UC Berkeley’s Human Rights Center and Amnesty International will co-host the first international summit of students who are pioneering the use of open source methods to investigate human rights violations and war crimes on June 26–29 at UC Berkeley.

Twenty-five students from the University of Pretoria, University of Essex, University of Toronto, and UC Berkeley — part of Amnesty International’s Digital Verification Corps — who have spent the year analyzing social media and other online sources to document and verify alleged crimes in Syria, Yemen, Egypt, Democratic Republic of Congo, the United States, and conflict zones around the world will meet with global experts in open source methods and discuss a new model for university-based investigations.

“Our students are verifying facts at a time when global leaders are undermining media and other institutions that seek the truth.”
Students in UC Berkeley’s Human Rights Investigations Lab learn verifying video footage.

“It takes an incredible amount of people power to authenticate the videos, photographs and other information that’s being shared across digital platforms so that they can be relied on by courts, media, and human rights organizations,” said Alexa Koenig, executive director of the Human Rights Center and director of Berkeley’s Human Rights Investigations Lab. “That’s where our students come in.”

The project has received widespread attention after recent pieces on PBS NewsHour, and in the San Francisco Chronicle and New Scientist.
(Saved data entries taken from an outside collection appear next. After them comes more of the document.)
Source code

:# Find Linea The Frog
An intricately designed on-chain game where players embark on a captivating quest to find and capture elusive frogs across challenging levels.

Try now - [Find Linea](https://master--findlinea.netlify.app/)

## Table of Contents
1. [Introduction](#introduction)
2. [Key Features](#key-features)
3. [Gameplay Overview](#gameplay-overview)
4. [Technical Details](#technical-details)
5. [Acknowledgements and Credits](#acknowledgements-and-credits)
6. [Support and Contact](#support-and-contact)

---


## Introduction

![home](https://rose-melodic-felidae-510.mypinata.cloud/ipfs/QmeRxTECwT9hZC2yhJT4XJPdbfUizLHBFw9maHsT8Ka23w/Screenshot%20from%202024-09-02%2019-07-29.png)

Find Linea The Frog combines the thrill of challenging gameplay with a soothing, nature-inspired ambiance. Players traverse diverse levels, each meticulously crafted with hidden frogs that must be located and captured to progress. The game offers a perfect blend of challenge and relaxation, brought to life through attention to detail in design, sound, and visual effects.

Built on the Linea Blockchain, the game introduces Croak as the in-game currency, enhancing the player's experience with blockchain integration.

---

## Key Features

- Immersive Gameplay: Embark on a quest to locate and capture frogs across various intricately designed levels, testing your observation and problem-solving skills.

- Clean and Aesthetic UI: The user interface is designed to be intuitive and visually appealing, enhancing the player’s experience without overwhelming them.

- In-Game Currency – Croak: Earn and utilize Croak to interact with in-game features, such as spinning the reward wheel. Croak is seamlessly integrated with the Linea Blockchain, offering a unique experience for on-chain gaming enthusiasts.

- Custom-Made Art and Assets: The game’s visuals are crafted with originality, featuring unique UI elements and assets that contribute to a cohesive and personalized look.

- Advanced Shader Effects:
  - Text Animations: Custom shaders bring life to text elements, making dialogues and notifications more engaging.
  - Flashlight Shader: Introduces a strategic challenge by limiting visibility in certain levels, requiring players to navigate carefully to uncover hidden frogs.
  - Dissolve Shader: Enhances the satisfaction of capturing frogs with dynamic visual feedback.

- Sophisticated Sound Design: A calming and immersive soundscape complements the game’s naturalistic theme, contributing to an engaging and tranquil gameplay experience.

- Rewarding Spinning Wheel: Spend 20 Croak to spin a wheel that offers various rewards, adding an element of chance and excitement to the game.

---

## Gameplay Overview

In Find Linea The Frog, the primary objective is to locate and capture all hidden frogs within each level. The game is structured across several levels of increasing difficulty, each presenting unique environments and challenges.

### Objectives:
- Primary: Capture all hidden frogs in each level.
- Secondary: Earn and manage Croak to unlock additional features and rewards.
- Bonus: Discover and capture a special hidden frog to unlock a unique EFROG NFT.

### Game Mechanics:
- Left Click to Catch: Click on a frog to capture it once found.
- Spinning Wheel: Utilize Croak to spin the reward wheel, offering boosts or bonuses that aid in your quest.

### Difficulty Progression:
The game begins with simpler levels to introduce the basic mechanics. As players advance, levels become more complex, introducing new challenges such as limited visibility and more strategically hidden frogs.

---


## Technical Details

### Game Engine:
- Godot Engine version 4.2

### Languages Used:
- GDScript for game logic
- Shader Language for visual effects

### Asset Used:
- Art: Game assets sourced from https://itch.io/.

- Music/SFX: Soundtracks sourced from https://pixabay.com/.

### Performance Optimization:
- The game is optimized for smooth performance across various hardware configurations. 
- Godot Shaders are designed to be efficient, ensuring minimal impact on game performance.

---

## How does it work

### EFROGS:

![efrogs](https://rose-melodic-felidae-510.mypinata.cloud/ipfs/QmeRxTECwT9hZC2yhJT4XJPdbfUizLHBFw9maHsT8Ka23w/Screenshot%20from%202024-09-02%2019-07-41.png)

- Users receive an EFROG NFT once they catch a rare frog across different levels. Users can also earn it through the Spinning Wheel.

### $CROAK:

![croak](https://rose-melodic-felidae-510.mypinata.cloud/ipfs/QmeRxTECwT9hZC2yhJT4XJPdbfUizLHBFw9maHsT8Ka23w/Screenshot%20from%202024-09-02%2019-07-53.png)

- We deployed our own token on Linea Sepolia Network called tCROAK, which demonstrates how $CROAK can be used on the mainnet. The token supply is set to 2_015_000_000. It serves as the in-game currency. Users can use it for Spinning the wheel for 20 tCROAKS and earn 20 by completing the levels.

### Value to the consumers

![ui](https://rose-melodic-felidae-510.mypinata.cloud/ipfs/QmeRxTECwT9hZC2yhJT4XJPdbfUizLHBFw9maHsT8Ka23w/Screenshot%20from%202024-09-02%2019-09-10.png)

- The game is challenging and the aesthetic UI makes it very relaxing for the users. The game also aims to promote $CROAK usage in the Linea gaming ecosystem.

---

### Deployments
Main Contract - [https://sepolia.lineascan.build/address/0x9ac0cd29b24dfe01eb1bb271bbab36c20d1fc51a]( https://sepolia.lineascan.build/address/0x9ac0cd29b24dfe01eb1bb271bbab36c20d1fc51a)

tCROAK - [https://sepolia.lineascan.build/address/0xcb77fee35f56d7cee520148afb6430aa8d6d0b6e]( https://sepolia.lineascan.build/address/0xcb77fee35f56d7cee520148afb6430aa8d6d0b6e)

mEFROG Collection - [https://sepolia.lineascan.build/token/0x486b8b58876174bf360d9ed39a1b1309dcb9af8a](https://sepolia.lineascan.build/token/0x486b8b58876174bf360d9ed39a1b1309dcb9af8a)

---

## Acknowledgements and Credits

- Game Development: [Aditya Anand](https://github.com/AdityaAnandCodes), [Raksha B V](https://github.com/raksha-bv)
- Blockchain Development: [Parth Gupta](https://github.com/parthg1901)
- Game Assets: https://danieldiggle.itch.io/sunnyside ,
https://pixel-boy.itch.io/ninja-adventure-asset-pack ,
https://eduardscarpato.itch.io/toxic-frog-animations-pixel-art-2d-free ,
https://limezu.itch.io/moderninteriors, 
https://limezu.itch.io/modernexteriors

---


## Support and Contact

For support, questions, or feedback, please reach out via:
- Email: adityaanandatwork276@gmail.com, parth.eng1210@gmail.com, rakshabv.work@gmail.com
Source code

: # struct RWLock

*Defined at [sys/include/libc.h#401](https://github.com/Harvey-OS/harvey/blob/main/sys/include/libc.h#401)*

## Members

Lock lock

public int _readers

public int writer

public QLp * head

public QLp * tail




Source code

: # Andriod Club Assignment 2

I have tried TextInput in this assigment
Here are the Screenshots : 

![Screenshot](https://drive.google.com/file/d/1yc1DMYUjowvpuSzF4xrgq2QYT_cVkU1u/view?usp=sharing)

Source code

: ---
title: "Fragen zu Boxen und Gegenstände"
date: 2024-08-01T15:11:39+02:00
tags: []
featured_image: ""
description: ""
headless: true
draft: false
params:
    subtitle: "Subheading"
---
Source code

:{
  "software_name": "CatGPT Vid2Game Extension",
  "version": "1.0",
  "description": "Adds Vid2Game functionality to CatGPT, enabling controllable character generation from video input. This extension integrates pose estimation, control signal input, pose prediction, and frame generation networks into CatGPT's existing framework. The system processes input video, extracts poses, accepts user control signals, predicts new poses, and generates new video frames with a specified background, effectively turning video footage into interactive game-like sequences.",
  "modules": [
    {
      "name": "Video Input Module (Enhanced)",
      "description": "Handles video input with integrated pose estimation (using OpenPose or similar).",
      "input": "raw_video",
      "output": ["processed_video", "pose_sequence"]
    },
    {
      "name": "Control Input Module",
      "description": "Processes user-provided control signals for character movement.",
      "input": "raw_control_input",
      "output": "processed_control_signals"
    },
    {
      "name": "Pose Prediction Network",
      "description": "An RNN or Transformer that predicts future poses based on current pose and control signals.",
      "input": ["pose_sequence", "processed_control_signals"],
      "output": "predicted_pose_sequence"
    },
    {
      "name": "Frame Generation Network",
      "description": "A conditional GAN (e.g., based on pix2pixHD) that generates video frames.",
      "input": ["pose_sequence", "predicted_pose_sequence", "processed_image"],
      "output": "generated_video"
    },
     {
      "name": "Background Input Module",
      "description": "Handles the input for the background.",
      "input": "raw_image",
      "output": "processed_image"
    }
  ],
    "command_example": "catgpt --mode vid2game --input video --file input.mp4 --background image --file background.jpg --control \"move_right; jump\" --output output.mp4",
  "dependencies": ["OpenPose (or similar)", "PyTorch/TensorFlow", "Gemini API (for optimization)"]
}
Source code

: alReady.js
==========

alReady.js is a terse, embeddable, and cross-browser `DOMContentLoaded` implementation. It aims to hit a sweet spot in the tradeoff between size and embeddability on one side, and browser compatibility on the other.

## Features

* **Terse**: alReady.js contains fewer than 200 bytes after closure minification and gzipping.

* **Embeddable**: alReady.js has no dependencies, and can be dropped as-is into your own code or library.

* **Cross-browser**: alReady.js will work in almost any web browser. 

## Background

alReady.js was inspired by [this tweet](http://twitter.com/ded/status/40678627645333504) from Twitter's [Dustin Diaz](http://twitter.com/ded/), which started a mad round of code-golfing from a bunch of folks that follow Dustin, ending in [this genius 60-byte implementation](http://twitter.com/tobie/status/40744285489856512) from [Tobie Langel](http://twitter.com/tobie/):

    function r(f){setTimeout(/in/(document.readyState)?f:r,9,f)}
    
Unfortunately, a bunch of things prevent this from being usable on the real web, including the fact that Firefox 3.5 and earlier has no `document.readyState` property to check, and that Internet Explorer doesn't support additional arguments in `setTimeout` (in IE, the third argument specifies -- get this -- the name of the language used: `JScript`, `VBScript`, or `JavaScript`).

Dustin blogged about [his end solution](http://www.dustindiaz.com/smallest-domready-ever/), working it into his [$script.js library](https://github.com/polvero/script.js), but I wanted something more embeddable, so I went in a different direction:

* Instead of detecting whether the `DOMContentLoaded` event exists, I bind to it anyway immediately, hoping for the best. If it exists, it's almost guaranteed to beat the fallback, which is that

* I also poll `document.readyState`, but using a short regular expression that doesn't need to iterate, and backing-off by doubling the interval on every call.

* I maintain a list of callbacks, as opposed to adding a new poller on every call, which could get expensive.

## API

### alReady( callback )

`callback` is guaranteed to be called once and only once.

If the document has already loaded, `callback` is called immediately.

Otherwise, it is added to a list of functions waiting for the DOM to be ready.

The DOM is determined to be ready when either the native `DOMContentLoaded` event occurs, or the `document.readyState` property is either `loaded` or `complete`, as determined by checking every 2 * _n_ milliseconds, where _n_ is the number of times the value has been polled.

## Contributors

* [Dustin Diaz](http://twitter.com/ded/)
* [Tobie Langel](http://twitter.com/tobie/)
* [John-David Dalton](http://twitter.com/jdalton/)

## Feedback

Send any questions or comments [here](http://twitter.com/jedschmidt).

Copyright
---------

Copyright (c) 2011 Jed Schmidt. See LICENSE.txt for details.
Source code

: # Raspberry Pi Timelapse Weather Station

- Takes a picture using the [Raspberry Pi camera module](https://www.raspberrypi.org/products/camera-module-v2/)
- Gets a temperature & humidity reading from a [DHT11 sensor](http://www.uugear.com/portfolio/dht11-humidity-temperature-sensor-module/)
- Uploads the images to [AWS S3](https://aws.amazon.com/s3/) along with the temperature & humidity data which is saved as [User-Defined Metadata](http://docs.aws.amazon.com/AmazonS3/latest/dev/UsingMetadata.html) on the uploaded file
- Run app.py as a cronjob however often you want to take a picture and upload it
“We’ve been training students in cutting-edge open source techniques to examine hundreds of thousands of photographs and videos from war zones and then to authenticate and archive the information,” said Sam Dubberley, who leads Amnesty’s Digital Verification Corps. “Our students are verifying facts at a time when global leaders are undermining media and other institutions that seek the truth. This work really matters.”

Students are verifying open source for human rights reports and media and preserving potential evidence for international trials on war crimes.

More than 100 students worldwide who collectively speak more than 25 languages have been trained in open source investigation techniques at UC Berkeley’s Human Rights Investigations Lab and through Amnesty International’s Digital Verification Corps over the past nine months. They have contributed to Amnesty International reports that have been delivered to the United Nations Human Rights Council as well as to the Syrian Archive.

Students at UC Berkeley, where the first law school course on open source investigations was launched this spring, have also used open source methods to contribute to legal cases against perpetrators of international crimes.

The international summit, funded by Open Society Foundations, will also host globally recognized leaders in open source investigations, including Eliot Higgins of Bellingcat and Gavin Sheridan, former innovation director at Storyful and founder of VizLegal, who will provide the students with additional training. An international criminal investigator will discuss the use of open source methods to support legal investigations. In addition to training, the workshop will bring the students together to discuss successes, challenges, and blueprint the model for replication at other locations around the world.